Our reduced-cost scheme [ , , 094111] based on the frozen virtual natural orbital and natural auxiliary function approaches is extended to core excitations. The efficiency of the approximation is presented for the second-order algebraic-diagrammatic construction [ADC(2)] method invoking the core-valence separation (CVS) and density fitting approaches. The errors introduced by the present scheme are comprehensively analyzed for more than 200 excitation energies and 80 oscillator strengths, including C, N, and O K-edge excitations, as well as 1 → π* and Rydberg transitions. Our results show that significant savings can be gained in computational requirements at the expense of a moderate error. That is, the mean absolute error for the excitation energies, being lower than 0.20 eV, is an order of magnitude smaller than the intrinsic error of CVS-ADC(2), while the mean relative error for the oscillator strengths is between 0.06 and 0.08, which is still acceptable.
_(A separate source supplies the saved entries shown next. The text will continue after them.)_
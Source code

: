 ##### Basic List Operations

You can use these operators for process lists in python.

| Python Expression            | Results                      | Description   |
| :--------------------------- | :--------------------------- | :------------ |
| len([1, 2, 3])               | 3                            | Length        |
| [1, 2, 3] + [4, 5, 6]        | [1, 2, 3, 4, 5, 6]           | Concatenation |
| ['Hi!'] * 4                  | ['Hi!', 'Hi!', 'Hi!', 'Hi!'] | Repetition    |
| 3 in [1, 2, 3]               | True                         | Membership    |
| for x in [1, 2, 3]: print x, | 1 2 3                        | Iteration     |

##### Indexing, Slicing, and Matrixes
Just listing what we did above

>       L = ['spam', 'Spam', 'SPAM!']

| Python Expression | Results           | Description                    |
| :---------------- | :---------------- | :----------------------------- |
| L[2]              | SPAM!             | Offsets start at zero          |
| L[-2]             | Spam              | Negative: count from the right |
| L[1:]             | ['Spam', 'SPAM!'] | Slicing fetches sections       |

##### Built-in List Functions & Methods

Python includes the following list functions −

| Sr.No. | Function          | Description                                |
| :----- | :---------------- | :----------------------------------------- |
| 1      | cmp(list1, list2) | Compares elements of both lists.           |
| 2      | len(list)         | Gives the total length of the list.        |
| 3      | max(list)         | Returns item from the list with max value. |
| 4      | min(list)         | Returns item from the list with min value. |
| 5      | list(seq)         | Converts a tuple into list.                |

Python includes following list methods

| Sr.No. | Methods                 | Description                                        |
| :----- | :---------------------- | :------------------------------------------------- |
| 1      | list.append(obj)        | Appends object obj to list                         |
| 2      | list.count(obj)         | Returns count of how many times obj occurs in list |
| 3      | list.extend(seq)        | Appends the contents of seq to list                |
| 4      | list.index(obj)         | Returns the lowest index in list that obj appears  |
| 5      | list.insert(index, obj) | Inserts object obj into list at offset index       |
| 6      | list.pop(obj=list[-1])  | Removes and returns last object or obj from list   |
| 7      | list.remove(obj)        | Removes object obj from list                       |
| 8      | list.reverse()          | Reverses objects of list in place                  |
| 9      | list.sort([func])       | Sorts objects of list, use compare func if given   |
As significant differences for different types of excitations cannot be observed, the robustness of the approximation is also demonstrated. The improvements in the computational requirements are measured for extended molecules. In this case, an overall 7-fold speedup is obtained in the wall-clock times, while dramatic reductions in the memory requirements are also achieved. In addition, it is also proved that the new approach enables us to perform CVS-ADC(2) calculations within reasonable runtime for systems of 100 atoms using reliable basis sets.